| I had a major issue with spam on FM and after some back and forth with support, I got some understanding of their system: 1. The bayesian filter updates only when you actually delete emails from the Spam folder. 2. There is a global and a personal spam filter. The personal one kicks in after 200 spam emails have been ingested/deleted. You need to break it in, like a pair of leather shoes. 3. Before this 200 email threshold, make use of automated rules to just mark stuff as Spam automatically, if like me, they have all a similar pattern. When your personal filter kicks in, you're golden and works as expected. I don't have any spam issue anymore and I don't think I've ever seen a false positive either. So now it's smooth sailing. I wish Fastmail documented this process, which was explained to me by their support after a dozen exchanges. Funny aside: all the spam overwhelmingly comes from gmail.com accounts. Seems like Google needs to work on their terrible outgoing spam issue. They're the biggest spam sender now that no one runs open mail servers on the Internet anymore. |
Report it to google, and make the world a better place.
But, first check the first received header that was added by your mail provider's servers to make sure the spam really is coming from gmail's servers-- oldest received headers are at the bottom, newer as you go up (e.g., view message source, view headers, or some such option in your client; look for received: from...).

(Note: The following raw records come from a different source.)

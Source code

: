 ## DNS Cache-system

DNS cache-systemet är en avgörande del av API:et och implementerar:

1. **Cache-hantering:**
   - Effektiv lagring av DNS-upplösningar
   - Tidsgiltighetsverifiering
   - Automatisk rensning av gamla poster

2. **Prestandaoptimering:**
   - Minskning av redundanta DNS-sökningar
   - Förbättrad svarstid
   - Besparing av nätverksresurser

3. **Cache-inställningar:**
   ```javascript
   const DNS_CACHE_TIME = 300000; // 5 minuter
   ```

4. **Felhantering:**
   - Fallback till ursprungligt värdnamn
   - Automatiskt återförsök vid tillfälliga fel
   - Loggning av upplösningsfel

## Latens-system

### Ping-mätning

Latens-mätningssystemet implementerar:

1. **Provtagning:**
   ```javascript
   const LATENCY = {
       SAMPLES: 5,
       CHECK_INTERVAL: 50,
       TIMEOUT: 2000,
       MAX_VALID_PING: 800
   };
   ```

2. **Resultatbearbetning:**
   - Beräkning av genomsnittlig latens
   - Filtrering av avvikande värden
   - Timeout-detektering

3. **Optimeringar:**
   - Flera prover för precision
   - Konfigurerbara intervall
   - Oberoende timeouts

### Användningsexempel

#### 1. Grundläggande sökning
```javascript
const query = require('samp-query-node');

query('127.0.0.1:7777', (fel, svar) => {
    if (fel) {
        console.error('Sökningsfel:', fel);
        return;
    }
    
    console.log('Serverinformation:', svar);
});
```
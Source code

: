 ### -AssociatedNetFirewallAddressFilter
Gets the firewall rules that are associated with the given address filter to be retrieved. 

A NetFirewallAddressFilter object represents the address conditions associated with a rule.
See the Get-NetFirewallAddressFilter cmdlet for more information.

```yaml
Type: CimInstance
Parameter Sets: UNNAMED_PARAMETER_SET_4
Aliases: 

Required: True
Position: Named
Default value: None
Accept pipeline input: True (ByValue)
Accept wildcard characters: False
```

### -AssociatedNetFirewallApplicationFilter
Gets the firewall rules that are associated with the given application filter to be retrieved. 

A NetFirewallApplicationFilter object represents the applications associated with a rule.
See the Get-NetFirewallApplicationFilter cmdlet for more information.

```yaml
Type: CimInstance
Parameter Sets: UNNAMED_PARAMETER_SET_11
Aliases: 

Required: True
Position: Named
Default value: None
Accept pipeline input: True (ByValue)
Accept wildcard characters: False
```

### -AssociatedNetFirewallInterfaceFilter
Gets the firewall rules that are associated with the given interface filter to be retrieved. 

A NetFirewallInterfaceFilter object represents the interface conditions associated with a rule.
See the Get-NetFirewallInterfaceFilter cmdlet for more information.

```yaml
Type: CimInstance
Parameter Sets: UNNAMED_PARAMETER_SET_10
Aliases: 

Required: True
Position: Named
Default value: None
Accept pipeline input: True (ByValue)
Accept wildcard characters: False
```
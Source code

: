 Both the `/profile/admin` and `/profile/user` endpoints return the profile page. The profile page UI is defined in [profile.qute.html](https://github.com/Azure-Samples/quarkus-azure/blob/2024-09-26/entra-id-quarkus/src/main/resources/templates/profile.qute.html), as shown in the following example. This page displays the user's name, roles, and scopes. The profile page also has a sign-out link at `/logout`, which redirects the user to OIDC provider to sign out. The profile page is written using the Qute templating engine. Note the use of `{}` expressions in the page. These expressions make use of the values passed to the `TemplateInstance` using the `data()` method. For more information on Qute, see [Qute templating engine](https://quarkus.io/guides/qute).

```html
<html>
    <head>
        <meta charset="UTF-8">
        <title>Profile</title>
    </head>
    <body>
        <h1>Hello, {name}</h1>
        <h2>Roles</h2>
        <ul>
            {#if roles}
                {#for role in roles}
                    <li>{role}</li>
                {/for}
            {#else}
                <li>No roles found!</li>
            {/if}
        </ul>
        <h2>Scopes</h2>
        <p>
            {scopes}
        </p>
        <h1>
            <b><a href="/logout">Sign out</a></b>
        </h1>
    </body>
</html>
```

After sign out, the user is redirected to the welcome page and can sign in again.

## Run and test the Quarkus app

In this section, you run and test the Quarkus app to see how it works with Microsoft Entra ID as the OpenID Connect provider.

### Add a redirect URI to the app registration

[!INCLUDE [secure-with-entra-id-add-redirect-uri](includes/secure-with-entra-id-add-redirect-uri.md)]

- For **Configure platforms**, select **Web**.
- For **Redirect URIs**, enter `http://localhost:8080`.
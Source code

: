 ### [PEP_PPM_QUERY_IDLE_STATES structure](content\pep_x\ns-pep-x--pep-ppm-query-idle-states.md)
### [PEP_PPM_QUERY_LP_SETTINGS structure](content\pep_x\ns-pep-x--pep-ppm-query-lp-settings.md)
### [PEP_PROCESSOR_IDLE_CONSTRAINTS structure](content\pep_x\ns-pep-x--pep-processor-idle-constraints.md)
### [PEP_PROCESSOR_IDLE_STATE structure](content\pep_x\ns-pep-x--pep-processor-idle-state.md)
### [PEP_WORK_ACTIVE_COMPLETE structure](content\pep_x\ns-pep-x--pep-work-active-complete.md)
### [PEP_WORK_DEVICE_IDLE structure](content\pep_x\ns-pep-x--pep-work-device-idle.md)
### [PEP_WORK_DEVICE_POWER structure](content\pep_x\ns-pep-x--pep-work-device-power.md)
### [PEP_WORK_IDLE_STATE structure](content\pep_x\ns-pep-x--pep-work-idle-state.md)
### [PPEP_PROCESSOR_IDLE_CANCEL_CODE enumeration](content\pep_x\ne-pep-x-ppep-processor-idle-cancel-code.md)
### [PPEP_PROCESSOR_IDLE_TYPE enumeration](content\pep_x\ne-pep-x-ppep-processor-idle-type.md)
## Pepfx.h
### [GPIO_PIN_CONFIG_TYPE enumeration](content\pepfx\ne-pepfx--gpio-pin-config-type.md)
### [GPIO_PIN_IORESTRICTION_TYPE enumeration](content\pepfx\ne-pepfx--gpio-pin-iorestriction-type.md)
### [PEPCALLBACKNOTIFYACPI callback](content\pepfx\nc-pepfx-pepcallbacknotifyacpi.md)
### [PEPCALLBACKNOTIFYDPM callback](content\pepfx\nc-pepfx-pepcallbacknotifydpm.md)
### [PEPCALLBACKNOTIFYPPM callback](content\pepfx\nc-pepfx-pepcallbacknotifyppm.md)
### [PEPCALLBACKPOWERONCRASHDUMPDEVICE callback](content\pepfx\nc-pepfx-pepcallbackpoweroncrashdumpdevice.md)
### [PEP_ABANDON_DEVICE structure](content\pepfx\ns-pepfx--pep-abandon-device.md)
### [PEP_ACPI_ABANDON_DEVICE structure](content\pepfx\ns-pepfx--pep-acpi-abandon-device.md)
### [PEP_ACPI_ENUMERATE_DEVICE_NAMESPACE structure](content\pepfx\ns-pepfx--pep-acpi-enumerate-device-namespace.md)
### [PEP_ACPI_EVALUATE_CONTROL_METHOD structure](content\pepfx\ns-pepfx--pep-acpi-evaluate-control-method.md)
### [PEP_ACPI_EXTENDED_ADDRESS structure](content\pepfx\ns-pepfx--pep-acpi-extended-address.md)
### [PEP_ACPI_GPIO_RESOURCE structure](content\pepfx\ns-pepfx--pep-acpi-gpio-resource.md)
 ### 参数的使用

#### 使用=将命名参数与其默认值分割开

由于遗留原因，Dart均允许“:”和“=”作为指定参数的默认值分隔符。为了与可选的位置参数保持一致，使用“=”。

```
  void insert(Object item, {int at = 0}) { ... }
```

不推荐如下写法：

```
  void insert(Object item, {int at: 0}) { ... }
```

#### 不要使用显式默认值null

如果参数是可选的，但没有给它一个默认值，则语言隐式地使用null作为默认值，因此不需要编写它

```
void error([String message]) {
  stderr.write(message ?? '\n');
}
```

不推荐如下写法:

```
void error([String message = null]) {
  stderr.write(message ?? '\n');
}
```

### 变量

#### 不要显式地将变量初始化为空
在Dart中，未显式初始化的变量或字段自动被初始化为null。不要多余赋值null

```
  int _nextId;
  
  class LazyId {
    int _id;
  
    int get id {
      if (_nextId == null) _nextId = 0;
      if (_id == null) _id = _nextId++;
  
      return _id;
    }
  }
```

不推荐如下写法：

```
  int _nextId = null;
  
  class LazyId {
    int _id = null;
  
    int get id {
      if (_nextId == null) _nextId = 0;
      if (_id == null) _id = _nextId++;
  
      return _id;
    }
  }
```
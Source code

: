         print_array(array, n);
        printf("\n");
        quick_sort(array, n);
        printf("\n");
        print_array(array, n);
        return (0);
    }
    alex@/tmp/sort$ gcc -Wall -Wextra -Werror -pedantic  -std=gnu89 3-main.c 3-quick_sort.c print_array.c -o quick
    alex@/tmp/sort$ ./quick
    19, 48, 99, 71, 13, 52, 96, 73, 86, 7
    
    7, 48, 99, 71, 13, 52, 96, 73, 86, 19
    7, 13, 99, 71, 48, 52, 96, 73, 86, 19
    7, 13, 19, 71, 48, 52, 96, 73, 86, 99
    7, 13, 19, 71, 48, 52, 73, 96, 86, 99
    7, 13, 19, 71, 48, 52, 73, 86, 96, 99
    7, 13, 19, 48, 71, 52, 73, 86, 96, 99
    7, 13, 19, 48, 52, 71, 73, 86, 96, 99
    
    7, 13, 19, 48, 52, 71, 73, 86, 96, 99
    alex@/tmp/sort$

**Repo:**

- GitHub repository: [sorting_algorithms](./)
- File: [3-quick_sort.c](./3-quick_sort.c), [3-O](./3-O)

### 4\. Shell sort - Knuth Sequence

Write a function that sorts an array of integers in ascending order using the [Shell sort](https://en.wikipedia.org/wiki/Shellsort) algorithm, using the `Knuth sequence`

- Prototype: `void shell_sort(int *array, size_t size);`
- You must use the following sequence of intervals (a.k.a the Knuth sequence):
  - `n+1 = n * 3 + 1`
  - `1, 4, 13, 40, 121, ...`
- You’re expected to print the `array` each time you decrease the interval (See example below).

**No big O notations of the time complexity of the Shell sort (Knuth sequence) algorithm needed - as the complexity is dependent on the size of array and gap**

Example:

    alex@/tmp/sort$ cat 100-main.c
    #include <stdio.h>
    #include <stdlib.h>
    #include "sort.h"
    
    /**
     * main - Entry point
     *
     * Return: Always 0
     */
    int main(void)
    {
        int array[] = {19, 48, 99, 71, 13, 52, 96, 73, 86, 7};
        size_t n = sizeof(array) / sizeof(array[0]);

Add a short blurb at the top of your message about spam received from their domain, include the message with full headers as text at the end of the email message body (some clients like MS outlook break mail, so this may be the only way the recipient will be able to view the headers if the sender is using one of these broken clients. Also attach the original spam message as an attachment (this will provide something useful to the recipient when sent by most ?all? non-Microsoft mail clients).
Send it to abuse@gmail.com
Report the stuff your spam filter catches too.
At past jobs, we took these reports very seriously. They were usually an indication that a user's account was compromised.